# Exercise description
Make an exact transcript of the lines in the data below, starting with the one containing "The folder structure is the following" and going on through the one containing "## Ausência de restrições adicionais", with both included and the pictures left out.

# Exercise material
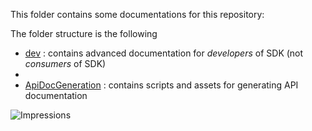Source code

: 
This folder contains some documentations for this repository:

The folder structure is the following
- [dev](https://github.com/Azure/azure-sdk-for-net/blob/main/doc/dev) : contains advanced documentation for _developers_ of SDK (not _consumers_ of SDK)
- 
- [ApiDocGeneration](https://github.com/Azure/azure-sdk-for-net/blob/main/doc/ApiDocGeneration) : contains scripts and assets for generating API documentation

![Impressions](https://azure-sdk-impressions.azurewebsites.net/api/impressions/azure-sdk-for-net%2Fdoc%2FREADME.png)
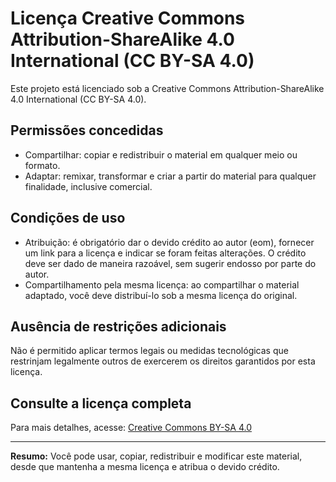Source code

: # Licença Creative Commons Attribution-ShareAlike 4.0 International (CC BY-SA 4.0)

Este projeto está licenciado sob a Creative Commons Attribution-ShareAlike 4.0 International (CC BY-SA 4.0).

## Permissões concedidas

- Compartilhar: copiar e redistribuir o material em qualquer meio ou formato.
- Adaptar: remixar, transformar e criar a partir do material para qualquer finalidade, inclusive comercial.

## Condições de uso

- Atribuição: é obrigatório dar o devido crédito ao autor (eom), fornecer um link para a licença e indicar se foram feitas alterações. O crédito deve ser dado de maneira razoável, sem sugerir endosso por parte do autor.
- Compartilhamento pela mesma licença: ao compartilhar o material adaptado, você deve distribuí-lo sob a mesma licença do original.

## Ausência de restrições adicionais

Não é permitido aplicar termos legais ou medidas tecnológicas que restrinjam legalmente outros de exercerem os direitos garantidos por esta licença.

## Consulte a licença completa

Para mais detalhes, acesse: [Creative Commons BY-SA 4.0](https://creativecommons.org/licenses/by-sa/4.0/deed.pt)

---

**Resumo:**
Você pode usar, copiar, redistribuir e modificar este material, desde que mantenha a mesma licença e atribua o devido crédito.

# Response to this task
The folder structure is the following
- [dev](https://github.com/Azure/azure-sdk-for-net/blob/main/doc/dev) : contains advanced documentation for _developers_ of SDK (not _consumers_ of SDK)
- 
- [ApiDocGeneration](https://github.com/Azure/azure-sdk-for-net/blob/main/doc/ApiDocGeneration) : contains scripts and assets for generating API documentation

![Impressions](https://azure-sdk-impressions.azurewebsites.net/api/impressions/azure-sdk-for-net%2Fdoc%2FREADME.png)
Source code

: # Licença Creative Commons Attribution-ShareAlike 4.0 International (CC BY-SA 4.0)

Este projeto está licenciado sob a Creative Commons Attribution-ShareAlike 4.0 International (CC BY-SA 4.0).

## Permissões concedidas

- Compartilhar: copiar e redistribuir o material em qualquer meio ou formato.
- Adaptar: remixar, transformar e criar a partir do material para qualquer finalidade, inclusive comercial.

## Condições de uso

- Atribuição: é obrigatório dar o devido crédito ao autor (eom), fornecer um link para a licença e indicar se foram feitas alterações. O crédito deve ser dado de maneira razoável, sem sugerir endosso por parte do autor.
- Compartilhamento pela mesma licença: ao compartilhar o material adaptado, você deve distribuí-lo sob a mesma licença do original.

## Ausência de restrições adicionais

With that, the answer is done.